5. A method according to claim 3, further comprising etching at least one STI trench into the substrate, and wherein the STI trench etch is accomplished in-situ in the same process chamber used for etching through the PECVD nitride and pad oxide, and for stripping the patterned resist layer.

6. A method according to claim 5, further comprising filling the STI trench with a field oxide, and planarizing the field oxide.

7. A method according to claim 6, further comprising stripping the PECVD nitride to stop on the pad oxide, wherein stripping the PECVD nitride comprises a first etch followed by a dry second etch using fluorine based plasma having a high selectivity of PECVD nitride with respect to oxide.

8. A method according to claim 7, wherein the second etch comprises an etch using plasma comprising methyl fluoride (CH3F).

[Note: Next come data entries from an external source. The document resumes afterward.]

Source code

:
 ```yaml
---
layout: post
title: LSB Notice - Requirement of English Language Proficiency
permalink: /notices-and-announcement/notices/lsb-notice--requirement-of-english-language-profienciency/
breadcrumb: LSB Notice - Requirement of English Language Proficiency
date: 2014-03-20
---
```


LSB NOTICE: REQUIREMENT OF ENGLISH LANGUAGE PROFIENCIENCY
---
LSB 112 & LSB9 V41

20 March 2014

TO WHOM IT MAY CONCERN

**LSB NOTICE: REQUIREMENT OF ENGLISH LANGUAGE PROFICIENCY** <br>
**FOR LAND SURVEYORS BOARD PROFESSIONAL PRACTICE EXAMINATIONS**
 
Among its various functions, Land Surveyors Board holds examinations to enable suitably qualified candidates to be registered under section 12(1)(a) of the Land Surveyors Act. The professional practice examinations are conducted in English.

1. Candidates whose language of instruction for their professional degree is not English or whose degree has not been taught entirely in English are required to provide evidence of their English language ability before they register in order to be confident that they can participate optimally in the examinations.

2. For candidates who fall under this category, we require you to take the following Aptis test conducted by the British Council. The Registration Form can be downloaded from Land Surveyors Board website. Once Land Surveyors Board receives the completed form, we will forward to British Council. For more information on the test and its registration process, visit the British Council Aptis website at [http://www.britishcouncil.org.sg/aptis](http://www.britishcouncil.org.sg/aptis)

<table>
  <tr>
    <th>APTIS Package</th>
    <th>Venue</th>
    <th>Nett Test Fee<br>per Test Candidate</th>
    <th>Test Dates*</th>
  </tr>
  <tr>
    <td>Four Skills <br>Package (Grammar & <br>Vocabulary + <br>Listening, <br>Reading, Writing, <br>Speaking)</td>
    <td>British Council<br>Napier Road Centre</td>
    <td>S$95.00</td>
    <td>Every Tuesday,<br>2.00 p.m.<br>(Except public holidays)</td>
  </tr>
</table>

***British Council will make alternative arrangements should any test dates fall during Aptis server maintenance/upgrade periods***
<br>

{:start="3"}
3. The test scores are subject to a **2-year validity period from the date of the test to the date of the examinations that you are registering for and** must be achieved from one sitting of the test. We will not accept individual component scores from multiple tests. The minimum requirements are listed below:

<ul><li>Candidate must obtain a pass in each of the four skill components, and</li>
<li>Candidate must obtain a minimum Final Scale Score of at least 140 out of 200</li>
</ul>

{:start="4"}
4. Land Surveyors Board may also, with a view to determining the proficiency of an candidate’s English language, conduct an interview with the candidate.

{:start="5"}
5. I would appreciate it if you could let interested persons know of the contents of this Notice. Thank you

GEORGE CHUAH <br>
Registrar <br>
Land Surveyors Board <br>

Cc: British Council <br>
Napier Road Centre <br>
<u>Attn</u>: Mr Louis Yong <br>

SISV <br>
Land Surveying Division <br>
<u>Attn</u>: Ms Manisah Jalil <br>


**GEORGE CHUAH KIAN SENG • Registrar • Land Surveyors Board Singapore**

9. A method comprising: depositing a plasma enhanced chemical vapor deposition (PECVD) nitride over a pad oxide on a surface of a substrate;forming a patterned resist layer on the nitride;etching in a process chamber at least one opening through the nitride and pad oxide using plasma comprising methyl fluoride (CH3F);stripping the patterned resist layer in-situ in the same process chamber using fluorine based plasma to substantially prevent pinch-off of the nitride;etching in the same process chamber at least one STI trench into the substrate, the STI trench having a depth of from 2000 to 4000 angstroms (Å), and a width of from 80 to 250 nanometers (nm) andstripping the PECVD nitride to stop on the pad oxide, wherein stripping the PECVD nitride comprises a first etch followed by a dry second etch using fluorine based plasma having a selectivity of PECVD nitride with respect to oxide of at least about 3:1, wherein stripping the PECVD nitride is accomplished in-situ in the same process chamber used for etching through the nitride, stripping the patterned resist layer and etching the at least one STI trench.

10. A method according to claim 9, further comprising prior to stripping the PECVD nitride filling the STI trench with a field oxide, and planarizing the field oxide.

11. A method according to claim 10, further comprising prior to stripping the PECVD nitride dipping the substrate with the STI trench formed therein in a hydrofluoric (HF) dip to recess the field oxide.